(Source texts of formatted documents)
==================================================
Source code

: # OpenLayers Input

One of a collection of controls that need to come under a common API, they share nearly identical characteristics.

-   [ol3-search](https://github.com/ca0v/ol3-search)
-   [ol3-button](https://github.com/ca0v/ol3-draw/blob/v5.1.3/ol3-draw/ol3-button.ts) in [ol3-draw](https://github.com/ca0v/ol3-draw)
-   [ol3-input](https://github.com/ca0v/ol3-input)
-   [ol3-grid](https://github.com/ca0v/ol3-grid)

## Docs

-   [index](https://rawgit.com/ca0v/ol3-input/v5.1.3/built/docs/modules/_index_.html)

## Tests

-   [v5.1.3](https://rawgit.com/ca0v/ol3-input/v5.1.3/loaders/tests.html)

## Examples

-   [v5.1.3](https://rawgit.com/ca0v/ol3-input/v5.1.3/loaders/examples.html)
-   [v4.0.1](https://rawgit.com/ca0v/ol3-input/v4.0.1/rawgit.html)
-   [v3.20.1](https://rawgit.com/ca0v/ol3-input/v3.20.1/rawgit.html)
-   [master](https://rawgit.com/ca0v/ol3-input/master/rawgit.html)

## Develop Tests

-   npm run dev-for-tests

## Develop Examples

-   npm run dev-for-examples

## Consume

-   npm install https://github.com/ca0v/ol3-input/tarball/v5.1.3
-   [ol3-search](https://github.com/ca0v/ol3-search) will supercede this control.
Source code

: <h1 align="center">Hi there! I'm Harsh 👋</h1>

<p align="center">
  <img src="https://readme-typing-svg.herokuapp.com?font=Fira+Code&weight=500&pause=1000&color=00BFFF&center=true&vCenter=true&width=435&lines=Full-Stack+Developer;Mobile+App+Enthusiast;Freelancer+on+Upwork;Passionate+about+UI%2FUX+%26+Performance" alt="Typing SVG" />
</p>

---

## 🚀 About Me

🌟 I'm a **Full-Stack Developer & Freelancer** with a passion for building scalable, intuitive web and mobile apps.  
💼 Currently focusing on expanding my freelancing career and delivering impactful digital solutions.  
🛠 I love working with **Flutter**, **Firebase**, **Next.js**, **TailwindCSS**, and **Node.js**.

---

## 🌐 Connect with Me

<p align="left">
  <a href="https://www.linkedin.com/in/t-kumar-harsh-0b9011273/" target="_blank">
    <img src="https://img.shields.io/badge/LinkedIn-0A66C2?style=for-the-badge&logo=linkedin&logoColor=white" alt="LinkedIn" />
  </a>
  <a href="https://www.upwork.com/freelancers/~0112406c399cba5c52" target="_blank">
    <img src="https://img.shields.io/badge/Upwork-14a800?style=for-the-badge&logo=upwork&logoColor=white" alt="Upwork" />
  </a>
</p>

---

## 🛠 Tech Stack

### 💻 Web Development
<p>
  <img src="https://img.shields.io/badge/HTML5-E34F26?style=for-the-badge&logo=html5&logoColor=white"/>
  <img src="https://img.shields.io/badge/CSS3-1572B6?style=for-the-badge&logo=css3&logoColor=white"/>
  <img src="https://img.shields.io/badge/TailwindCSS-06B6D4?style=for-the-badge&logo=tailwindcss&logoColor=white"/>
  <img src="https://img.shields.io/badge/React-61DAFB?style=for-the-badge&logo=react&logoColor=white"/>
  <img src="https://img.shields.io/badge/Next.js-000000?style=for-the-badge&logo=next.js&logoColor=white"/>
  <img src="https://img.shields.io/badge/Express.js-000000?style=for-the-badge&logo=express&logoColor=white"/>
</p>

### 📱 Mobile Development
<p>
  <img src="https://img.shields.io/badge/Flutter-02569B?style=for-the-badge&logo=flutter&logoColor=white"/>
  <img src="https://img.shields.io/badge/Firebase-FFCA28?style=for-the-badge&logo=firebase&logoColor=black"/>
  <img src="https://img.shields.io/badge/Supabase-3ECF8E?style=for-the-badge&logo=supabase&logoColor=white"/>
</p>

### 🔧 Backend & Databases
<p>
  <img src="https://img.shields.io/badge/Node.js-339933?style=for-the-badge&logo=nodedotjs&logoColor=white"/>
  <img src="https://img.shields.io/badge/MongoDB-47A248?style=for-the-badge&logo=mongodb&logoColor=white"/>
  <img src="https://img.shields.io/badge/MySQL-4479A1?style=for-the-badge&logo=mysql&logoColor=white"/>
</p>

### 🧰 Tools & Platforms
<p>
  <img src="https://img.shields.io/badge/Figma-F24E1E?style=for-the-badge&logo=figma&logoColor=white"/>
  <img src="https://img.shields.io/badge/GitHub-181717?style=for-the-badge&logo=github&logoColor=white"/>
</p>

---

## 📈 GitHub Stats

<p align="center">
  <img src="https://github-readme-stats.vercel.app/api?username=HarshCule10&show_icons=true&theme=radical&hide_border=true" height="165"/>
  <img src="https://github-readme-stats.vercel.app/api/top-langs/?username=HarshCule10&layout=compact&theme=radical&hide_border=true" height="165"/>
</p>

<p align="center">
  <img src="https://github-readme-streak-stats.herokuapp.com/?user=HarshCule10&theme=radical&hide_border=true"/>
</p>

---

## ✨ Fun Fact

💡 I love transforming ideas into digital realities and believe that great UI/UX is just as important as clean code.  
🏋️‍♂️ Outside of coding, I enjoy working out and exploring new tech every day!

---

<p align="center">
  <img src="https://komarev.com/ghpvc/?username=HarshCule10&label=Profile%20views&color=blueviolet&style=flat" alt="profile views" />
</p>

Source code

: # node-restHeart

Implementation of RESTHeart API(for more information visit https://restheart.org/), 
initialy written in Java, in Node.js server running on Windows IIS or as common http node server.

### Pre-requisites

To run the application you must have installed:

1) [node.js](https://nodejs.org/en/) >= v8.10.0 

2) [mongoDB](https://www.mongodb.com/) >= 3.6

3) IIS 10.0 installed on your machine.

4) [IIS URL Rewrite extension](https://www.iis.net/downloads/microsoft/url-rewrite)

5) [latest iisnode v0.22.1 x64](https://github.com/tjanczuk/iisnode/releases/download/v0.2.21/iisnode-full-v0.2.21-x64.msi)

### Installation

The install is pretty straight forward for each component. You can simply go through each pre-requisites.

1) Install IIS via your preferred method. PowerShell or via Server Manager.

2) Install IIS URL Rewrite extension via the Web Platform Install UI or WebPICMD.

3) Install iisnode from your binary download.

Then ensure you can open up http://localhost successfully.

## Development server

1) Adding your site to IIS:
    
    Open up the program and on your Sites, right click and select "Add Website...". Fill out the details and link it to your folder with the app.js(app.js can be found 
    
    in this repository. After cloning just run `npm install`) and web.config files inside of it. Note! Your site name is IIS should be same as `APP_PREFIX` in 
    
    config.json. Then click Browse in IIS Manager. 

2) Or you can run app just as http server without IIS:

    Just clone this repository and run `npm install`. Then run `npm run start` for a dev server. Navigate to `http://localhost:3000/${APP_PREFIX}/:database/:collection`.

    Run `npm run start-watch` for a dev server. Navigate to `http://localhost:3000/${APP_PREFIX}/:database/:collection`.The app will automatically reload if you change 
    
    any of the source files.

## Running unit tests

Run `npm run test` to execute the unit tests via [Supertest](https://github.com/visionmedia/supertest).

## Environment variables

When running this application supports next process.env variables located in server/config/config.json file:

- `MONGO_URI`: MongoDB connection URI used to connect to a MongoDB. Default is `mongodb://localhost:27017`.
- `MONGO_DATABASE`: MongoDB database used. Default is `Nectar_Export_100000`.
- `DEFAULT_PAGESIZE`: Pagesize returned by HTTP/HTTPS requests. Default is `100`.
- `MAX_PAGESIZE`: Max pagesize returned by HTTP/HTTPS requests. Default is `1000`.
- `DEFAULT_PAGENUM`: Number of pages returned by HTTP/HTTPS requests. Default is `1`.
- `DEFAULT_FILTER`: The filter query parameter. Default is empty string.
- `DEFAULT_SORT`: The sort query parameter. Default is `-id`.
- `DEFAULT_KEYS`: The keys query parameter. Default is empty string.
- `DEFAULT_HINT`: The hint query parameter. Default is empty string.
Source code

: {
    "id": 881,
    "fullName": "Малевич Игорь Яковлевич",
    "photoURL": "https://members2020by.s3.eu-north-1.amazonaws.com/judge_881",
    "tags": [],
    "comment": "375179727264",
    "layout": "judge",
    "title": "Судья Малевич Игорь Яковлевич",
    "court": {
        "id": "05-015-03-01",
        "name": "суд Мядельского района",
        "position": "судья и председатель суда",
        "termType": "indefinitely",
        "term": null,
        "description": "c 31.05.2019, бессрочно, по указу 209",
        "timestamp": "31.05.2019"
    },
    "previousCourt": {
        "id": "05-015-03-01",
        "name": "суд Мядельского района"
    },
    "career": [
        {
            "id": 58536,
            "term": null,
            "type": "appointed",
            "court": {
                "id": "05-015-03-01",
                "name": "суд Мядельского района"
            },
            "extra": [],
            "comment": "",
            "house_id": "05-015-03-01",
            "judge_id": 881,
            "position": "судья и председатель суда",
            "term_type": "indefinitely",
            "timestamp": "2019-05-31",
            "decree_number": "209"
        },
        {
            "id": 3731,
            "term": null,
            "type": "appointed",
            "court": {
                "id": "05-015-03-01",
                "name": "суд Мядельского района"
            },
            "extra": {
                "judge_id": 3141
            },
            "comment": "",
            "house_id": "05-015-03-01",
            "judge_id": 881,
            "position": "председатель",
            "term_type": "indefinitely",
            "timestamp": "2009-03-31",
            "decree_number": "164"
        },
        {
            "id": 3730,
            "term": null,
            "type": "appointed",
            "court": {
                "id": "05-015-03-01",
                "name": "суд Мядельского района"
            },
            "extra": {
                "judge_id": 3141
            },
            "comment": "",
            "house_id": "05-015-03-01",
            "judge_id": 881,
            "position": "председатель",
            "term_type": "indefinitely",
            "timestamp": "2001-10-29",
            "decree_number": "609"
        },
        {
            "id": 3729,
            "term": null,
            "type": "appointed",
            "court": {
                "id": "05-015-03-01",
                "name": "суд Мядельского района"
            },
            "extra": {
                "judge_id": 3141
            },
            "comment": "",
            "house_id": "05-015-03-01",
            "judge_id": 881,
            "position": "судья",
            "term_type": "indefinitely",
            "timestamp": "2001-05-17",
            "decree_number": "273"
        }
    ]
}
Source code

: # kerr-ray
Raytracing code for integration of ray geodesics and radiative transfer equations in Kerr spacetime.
==================================================
Your answer should be the lines of the records that hold the string "layout".

  <img src="https://github-readme-stats.vercel.app/api/top-langs/?username=HarshCule10&layout=compact&theme=radical&hide_border=true" height="165"/>
    "layout": "judge",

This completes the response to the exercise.